(Collected data)
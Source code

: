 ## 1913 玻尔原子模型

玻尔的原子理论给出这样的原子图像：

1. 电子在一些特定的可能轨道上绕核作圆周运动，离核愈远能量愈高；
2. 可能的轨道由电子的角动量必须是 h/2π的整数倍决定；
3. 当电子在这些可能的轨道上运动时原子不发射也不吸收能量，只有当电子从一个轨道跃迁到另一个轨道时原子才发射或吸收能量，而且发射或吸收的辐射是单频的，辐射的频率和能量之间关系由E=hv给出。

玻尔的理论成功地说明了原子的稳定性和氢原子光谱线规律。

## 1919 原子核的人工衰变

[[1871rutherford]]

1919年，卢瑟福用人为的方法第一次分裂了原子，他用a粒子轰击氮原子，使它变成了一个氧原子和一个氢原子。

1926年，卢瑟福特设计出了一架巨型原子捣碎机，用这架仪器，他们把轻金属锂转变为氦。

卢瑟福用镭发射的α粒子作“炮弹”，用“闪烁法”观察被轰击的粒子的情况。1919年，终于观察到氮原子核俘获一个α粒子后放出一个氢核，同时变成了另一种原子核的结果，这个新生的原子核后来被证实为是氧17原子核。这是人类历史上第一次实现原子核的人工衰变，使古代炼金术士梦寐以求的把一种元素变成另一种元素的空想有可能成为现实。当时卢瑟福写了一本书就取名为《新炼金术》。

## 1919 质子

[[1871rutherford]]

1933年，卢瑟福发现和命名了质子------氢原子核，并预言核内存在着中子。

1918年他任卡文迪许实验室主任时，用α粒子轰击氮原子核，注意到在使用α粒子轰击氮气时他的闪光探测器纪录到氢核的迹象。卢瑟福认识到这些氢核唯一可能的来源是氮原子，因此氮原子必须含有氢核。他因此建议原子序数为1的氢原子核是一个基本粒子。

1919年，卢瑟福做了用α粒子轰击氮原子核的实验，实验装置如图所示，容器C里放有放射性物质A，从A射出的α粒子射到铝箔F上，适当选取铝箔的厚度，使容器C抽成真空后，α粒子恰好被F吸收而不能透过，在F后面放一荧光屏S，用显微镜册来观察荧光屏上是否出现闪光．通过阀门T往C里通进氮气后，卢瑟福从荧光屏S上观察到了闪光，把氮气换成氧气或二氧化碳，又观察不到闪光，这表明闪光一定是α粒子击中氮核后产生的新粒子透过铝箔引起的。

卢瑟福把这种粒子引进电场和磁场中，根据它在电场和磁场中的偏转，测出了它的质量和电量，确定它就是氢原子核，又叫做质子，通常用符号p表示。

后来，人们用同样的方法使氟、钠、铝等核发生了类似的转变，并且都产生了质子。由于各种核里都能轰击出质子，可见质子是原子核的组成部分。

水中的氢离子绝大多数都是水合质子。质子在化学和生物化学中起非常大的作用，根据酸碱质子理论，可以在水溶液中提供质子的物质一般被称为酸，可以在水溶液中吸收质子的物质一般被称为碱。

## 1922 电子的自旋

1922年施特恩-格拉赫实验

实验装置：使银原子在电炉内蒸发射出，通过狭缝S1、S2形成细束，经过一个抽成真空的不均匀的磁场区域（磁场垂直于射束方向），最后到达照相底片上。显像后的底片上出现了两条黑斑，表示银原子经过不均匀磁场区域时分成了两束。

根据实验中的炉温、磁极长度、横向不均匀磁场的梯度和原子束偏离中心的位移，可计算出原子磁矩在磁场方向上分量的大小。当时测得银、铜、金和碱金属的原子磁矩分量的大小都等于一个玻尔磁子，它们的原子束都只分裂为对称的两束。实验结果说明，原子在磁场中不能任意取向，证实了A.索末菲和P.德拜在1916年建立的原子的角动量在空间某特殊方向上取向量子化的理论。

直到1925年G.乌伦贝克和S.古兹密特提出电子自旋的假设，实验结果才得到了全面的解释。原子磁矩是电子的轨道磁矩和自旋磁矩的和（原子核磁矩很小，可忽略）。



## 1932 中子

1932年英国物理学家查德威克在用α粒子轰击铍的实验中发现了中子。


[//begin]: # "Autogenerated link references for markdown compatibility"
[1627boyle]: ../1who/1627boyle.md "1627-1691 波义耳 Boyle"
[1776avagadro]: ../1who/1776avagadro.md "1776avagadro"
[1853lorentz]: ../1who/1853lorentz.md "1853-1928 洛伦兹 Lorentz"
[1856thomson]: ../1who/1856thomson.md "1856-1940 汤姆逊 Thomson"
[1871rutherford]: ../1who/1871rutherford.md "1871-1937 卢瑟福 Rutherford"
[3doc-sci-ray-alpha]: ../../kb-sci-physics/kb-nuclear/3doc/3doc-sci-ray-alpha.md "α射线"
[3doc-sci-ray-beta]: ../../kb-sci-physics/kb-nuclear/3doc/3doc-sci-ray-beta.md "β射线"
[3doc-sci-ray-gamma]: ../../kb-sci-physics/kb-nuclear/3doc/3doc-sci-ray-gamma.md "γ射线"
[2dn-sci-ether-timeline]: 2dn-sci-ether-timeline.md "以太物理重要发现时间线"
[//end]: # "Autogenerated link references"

Requirement |
Up to and including the line with "后来，人们用同样的方法使氟、", output every line of the records above exactly, starting from the first; output nothing else.

Written solution |
Source code

: ## 1913 玻尔原子模型

玻尔的原子理论给出这样的原子图像：

1. 电子在一些特定的可能轨道上绕核作圆周运动，离核愈远能量愈高；
2. 可能的轨道由电子的角动量必须是 h/2π的整数倍决定；
3. 当电子在这些可能的轨道上运动时原子不发射也不吸收能量，只有当电子从一个轨道跃迁到另一个轨道时原子才发射或吸收能量，而且发射或吸收的辐射是单频的，辐射的频率和能量之间关系由E=hv给出。

玻尔的理论成功地说明了原子的稳定性和氢原子光谱线规律。

## 1919 原子核的人工衰变

[[1871rutherford]]

1919年，卢瑟福用人为的方法第一次分裂了原子，他用a粒子轰击氮原子，使它变成了一个氧原子和一个氢原子。

1926年，卢瑟福特设计出了一架巨型原子捣碎机，用这架仪器，他们把轻金属锂转变为氦。

卢瑟福用镭发射的α粒子作“炮弹”，用“闪烁法”观察被轰击的粒子的情况。1919年，终于观察到氮原子核俘获一个α粒子后放出一个氢核，同时变成了另一种原子核的结果，这个新生的原子核后来被证实为是氧17原子核。这是人类历史上第一次实现原子核的人工衰变，使古代炼金术士梦寐以求的把一种元素变成另一种元素的空想有可能成为现实。当时卢瑟福写了一本书就取名为《新炼金术》。

## 1919 质子

[[1871rutherford]]

1933年，卢瑟福发现和命名了质子------氢原子核，并预言核内存在着中子。

1918年他任卡文迪许实验室主任时，用α粒子轰击氮原子核，注意到在使用α粒子轰击氮气时他的闪光探测器纪录到氢核的迹象。卢瑟福认识到这些氢核唯一可能的来源是氮原子，因此氮原子必须含有氢核。他因此建议原子序数为1的氢原子核是一个基本粒子。

1919年，卢瑟福做了用α粒子轰击氮原子核的实验，实验装置如图所示，容器C里放有放射性物质A，从A射出的α粒子射到铝箔F上，适当选取铝箔的厚度，使容器C抽成真空后，α粒子恰好被F吸收而不能透过，在F后面放一荧光屏S，用显微镜册来观察荧光屏上是否出现闪光．通过阀门T往C里通进氮气后，卢瑟福从荧光屏S上观察到了闪光，把氮气换成氧气或二氧化碳，又观察不到闪光，这表明闪光一定是α粒子击中氮核后产生的新粒子透过铝箔引起的。

卢瑟福把这种粒子引进电场和磁场中，根据它在电场和磁场中的偏转，测出了它的质量和电量，确定它就是氢原子核，又叫做质子，通常用符号p表示。

后来，人们用同样的方法使氟、钠、铝等核发生了类似的转变，并且都产生了质子。由于各种核里都能轰击出质子，可见质子是原子核的组成部分。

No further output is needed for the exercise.